DATASET START
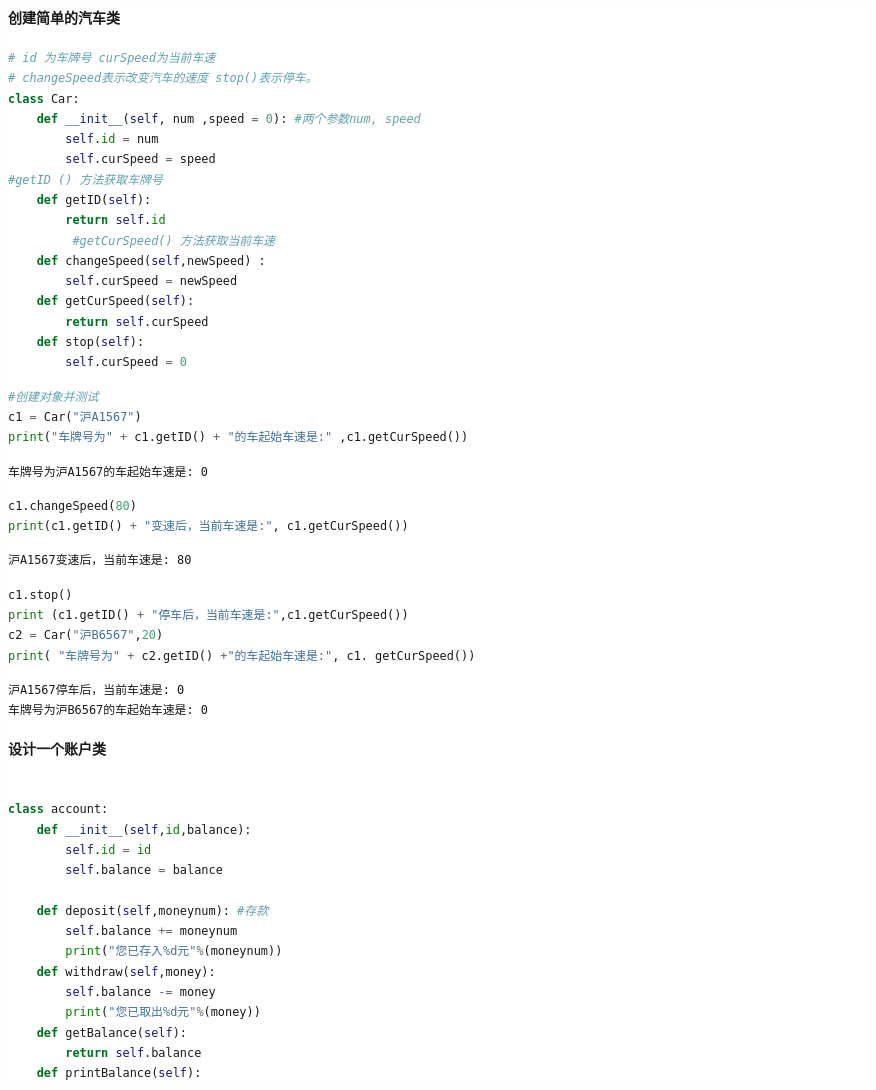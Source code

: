 #### 创建简单的汽车类


```python
# id 为车牌号 curSpeed为当前车速
# changeSpeed表示改变汽车的速度 stop()表示停车。
class Car:
    def __init__(self, num ,speed = 0): #两个参数num, speed
        self.id = num
        self.curSpeed = speed
#getID () 方法获取车牌号
    def getID(self):
        return self.id
         #getCurSpeed() 方法获取当前车速 
    def changeSpeed(self,newSpeed) :
        self.curSpeed = newSpeed
    def getCurSpeed(self):
        return self.curSpeed
    def stop(self):
        self.curSpeed = 0
```


```python
#创建对象并测试
c1 = Car("沪A1567")
print("车牌号为" + c1.getID() + "的车起始车速是:" ,c1.getCurSpeed())
```

    车牌号为沪A1567的车起始车速是: 0
    


```python
c1.changeSpeed(80)
print(c1.getID() + "变速后，当前车速是:", c1.getCurSpeed())
```

    沪A1567变速后，当前车速是: 80
    


```python
c1.stop()
print (c1.getID() + "停车后，当前车速是:",c1.getCurSpeed())
c2 = Car("沪B6567",20)
print( "车牌号为" + c2.getID() +"的车起始车速是:", c1. getCurSpeed())
```

    沪A1567停车后，当前车速是: 0
    车牌号为沪B6567的车起始车速是: 0
    

#### 设计一个账户类


```python

class account:
    def __init__(self,id,balance):
        self.id = id
        self.balance = balance
    
    def deposit(self,moneynum): #存款
        self.balance += moneynum
        print("您已存入%d元"%(moneynum))
    def withdraw(self,money):
        self.balance -= money
        print("您已取出%d元"%(money))
    def getBalance(self):
        return self.balance
    def printBalance(self):
```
DATASET END
TASK DESCRIPTION: Examine the data above and state how many of its lines contain the word "getCurSpeed", with no further remarks.

EXERCISE ANSWER: 6